§ **REQUIREMENT**
Hunt for the word "begin" across the entries below, copying each line that holds it.

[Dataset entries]
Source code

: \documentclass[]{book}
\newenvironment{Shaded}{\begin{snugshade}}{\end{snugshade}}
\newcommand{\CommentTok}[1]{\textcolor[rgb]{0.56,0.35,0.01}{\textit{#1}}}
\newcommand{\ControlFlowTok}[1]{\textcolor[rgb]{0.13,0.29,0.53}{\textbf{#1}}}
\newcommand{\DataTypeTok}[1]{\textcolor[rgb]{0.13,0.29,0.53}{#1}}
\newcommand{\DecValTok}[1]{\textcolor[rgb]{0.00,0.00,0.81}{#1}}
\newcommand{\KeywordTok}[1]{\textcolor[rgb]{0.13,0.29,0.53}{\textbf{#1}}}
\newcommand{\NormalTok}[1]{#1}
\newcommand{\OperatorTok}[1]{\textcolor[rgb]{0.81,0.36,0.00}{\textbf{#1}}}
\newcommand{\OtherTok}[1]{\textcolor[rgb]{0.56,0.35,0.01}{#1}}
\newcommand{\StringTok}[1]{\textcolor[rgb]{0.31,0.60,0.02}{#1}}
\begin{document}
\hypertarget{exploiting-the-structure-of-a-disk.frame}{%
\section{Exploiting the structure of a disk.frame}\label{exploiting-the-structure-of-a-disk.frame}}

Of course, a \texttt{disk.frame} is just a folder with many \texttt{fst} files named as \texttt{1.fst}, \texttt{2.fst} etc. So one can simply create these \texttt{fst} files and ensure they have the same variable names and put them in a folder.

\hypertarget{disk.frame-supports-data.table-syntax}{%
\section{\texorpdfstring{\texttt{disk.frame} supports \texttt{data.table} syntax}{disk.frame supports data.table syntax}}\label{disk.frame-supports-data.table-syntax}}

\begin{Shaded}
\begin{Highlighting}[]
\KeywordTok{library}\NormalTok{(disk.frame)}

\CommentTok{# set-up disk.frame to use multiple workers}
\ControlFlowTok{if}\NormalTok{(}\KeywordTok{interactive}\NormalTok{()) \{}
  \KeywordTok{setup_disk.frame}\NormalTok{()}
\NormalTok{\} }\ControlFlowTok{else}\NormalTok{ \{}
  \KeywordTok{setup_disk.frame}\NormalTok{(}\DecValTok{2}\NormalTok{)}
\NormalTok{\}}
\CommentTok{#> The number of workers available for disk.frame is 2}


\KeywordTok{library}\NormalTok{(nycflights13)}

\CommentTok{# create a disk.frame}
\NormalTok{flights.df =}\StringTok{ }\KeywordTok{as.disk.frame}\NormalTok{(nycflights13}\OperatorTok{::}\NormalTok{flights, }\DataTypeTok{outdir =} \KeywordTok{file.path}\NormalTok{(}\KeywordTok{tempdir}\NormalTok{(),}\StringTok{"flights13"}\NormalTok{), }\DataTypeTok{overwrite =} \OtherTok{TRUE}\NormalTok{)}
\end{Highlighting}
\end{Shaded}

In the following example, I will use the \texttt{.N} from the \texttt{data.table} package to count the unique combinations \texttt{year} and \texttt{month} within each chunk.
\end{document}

§ **RESPONSE TO THE TASK**
\newenvironment{Shaded}{\begin{snugshade}}{\end{snugshade}}
\begin{document}
\begin{Shaded}
\begin{Highlighting}[]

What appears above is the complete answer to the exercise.